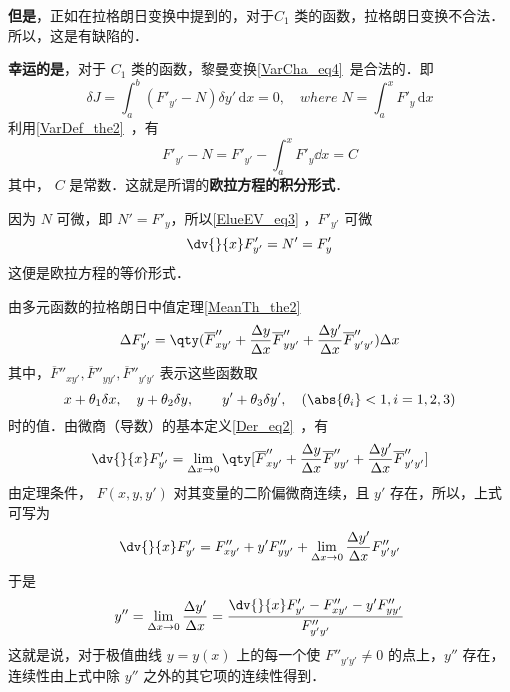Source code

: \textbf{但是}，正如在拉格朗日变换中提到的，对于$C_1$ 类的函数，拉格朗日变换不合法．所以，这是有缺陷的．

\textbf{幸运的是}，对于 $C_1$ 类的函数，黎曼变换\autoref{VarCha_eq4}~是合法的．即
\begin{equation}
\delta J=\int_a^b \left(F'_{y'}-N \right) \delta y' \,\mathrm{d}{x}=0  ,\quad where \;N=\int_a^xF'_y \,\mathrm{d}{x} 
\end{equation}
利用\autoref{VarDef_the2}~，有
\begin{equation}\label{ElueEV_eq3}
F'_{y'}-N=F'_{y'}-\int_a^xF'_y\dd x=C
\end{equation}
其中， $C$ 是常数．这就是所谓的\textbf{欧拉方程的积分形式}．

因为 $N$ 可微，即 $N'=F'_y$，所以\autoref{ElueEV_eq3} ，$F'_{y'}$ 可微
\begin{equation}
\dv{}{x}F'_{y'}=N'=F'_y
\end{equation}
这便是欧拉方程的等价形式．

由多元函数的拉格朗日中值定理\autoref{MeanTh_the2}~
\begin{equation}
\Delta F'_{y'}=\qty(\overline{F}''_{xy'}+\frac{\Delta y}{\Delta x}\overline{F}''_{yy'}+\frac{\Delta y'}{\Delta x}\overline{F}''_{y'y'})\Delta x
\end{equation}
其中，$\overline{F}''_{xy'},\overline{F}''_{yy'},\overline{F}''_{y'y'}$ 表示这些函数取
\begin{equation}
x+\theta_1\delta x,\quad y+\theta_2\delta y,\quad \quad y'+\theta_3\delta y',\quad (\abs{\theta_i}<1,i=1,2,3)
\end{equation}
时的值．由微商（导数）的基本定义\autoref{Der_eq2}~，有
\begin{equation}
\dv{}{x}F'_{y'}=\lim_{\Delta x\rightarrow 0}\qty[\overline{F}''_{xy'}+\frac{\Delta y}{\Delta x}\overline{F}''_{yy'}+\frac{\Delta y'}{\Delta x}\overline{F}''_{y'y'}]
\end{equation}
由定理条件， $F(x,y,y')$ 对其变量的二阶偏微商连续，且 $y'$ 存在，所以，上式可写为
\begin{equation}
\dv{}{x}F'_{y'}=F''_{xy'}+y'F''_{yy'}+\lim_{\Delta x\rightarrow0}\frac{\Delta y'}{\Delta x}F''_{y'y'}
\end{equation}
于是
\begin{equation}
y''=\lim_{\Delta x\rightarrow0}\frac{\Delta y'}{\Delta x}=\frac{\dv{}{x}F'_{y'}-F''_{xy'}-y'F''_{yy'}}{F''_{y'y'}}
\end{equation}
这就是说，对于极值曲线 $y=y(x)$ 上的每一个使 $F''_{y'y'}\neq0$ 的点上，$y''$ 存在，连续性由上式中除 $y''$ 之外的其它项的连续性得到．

* * *

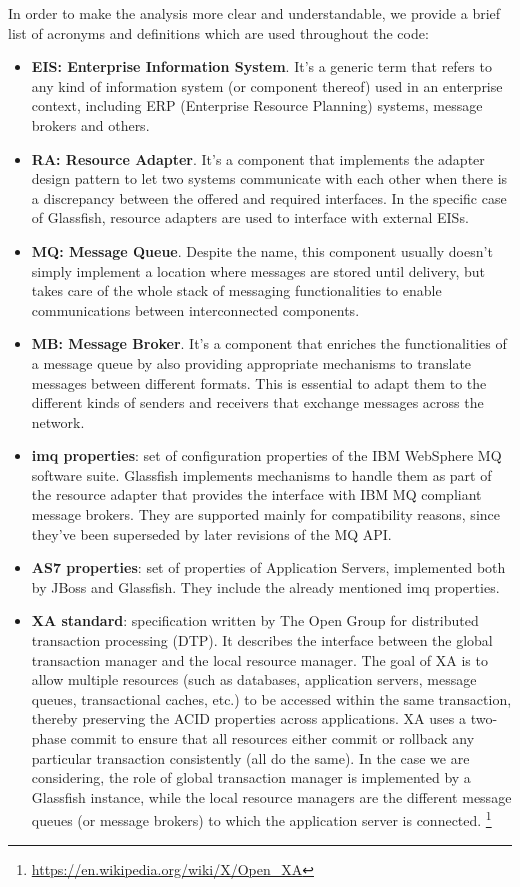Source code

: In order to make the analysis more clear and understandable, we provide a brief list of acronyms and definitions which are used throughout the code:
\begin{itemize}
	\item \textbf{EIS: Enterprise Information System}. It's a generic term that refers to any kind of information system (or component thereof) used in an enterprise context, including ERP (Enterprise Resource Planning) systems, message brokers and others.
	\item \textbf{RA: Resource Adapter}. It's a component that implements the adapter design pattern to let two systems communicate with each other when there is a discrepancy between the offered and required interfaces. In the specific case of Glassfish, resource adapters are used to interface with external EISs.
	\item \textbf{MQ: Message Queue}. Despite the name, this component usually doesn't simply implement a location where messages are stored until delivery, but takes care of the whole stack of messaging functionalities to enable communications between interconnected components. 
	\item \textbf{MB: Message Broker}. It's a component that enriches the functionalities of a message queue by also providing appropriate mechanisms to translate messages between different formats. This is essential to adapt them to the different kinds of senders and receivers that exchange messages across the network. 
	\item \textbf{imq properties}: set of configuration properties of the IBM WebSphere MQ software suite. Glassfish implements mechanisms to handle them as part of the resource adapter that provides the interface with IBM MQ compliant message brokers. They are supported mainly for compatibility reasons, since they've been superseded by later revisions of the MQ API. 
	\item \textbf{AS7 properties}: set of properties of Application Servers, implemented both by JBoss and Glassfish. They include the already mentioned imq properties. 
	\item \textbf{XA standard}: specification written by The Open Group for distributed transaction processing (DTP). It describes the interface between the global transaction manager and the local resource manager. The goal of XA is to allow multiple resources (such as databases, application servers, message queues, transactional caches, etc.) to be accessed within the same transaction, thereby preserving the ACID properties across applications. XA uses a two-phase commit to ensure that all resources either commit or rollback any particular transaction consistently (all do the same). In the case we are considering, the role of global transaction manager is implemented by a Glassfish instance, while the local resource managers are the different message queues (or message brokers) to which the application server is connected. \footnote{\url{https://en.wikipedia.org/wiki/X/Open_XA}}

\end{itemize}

* EXERCISE INSTRUCTIONS
Identify every line above that includes the word "where", and show those lines.

* RESPONSE AREA
\delta J=\int_a^b \left(F'_{y'}-N \right) \delta y' \,\mathrm{d}{x}=0  ,\quad where \;N=\int_a^xF'_y \,\mathrm{d}{x} 
	\item \textbf{MQ: Message Queue}. Despite the name, this component usually doesn't simply implement a location where messages are stored until delivery, but takes care of the whole stack of messaging functionalities to enable communications between interconnected components. 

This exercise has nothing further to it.